Dataset START
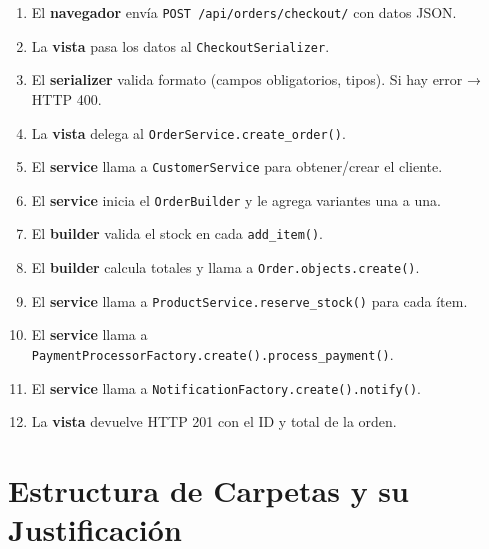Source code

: \documentclass[12pt, a4paper]{article}
\begin{document}
\begin{enumerate}
  \item El \textbf{navegador} envía \texttt{POST /api/orders/checkout/} con datos JSON.
  \item La \textbf{vista} pasa los datos al \texttt{CheckoutSerializer}.
  \item El \textbf{serializer} valida formato (campos obligatorios, tipos). Si hay error → HTTP 400.
  \item La \textbf{vista} delega al \texttt{OrderService.create\_order()}.
  \item El \textbf{service} llama a \texttt{CustomerService} para obtener/crear el cliente.
  \item El \textbf{service} inicia el \texttt{OrderBuilder} y le agrega variantes una a una.
  \item El \textbf{builder} valida el stock en cada \texttt{add\_item()}.
  \item El \textbf{builder} calcula totales y llama a \texttt{Order.objects.create()}.
  \item El \textbf{service} llama a \texttt{ProductService.reserve\_stock()} para cada ítem.
  \item El \textbf{service} llama a \texttt{PaymentProcessorFactory.create().process\_payment()}.
  \item El \textbf{service} llama a \texttt{NotificationFactory.create().notify()}.
  \item La \textbf{vista} devuelve HTTP 201 con el ID y total de la orden.
\end{enumerate}

\section{Estructura de Carpetas y su Justificación}
\end{document}
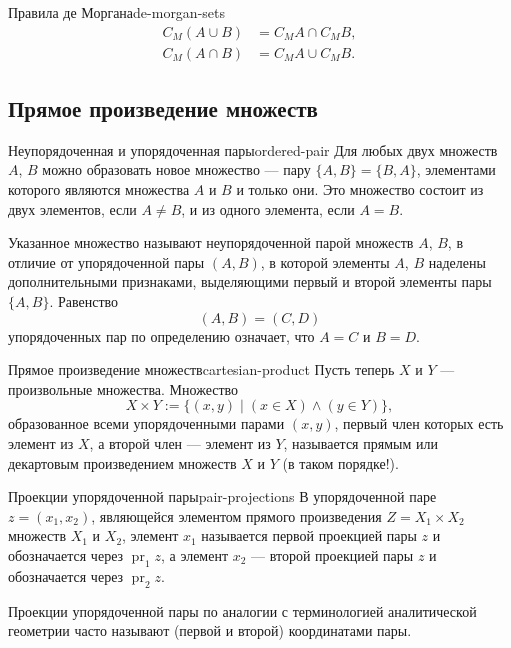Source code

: \begin{properties}{Правила де Моргана}{de-morgan-sets}
  \begin{align}
    C_M(A\cup B)&=C_MA\cap C_MB,\\
    C_M(A\cap B)&=C_MA\cup C_MB.
  \end{align}
\end{properties}

\subsection{Прямое произведение множеств}

\begin{definition}{Неупорядоченная и упорядоченная пары}{ordered-pair}
  Для любых двух множеств $A$, $B$ можно образовать новое множество — пару
  $\{A,B\}=\{B,A\}$, элементами которого являются множества $A$ и $B$ и
  только они. Это множество состоит из двух элементов, если $A\ne B$, и из
  одного элемента, если $A=B$.

  Указанное множество называют неупорядоченной парой множеств $A$, $B$, в
  отличие от упорядоченной пары $(A,B)$, в которой элементы $A$, $B$ наделены
  дополнительными признаками, выделяющими первый и второй элементы пары
  $\{A,B\}$. Равенство
  \[
    (A,B)=(C,D)
  \]
  упорядоченных пар по определению означает, что $A=C$ и $B=D$.
\end{definition}

\begin{definition}{Прямое произведение множеств}{cartesian-product}
  Пусть теперь $X$ и $Y$ — произвольные множества. Множество
  \[
    X\times Y:=\{(x,y)\mid(x\in X)\land(y\in Y)\},
  \]
  образованное всеми упорядоченными парами $(x,y)$, первый член которых есть
  элемент из $X$, а второй член — элемент из $Y$, называется прямым или
  декартовым произведением множеств $X$ и $Y$ (в таком порядке!).
\end{definition}

\begin{definition}{Проекции упорядоченной пары}{pair-projections}
  В упорядоченной паре $z=(x_1,x_2)$, являющейся элементом прямого
  произведения $Z=X_1\times X_2$ множеств $X_1$ и $X_2$, элемент $x_1$
  называется первой проекцией пары $z$ и обозначается через $\operatorname{pr}_1z$,
  а элемент $x_2$ — второй проекцией пары $z$ и обозначается через
  $\operatorname{pr}_2z$.

  Проекции упорядоченной пары по аналогии с терминологией аналитической
  геометрии часто называют (первой и второй) координатами пары.
\end{definition}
Dataset END
If a line in the data holds the string "Прямое", copy that line.

\subsection{Прямое произведение множеств}
\begin{definition}{Прямое произведение множеств}{cartesian-product}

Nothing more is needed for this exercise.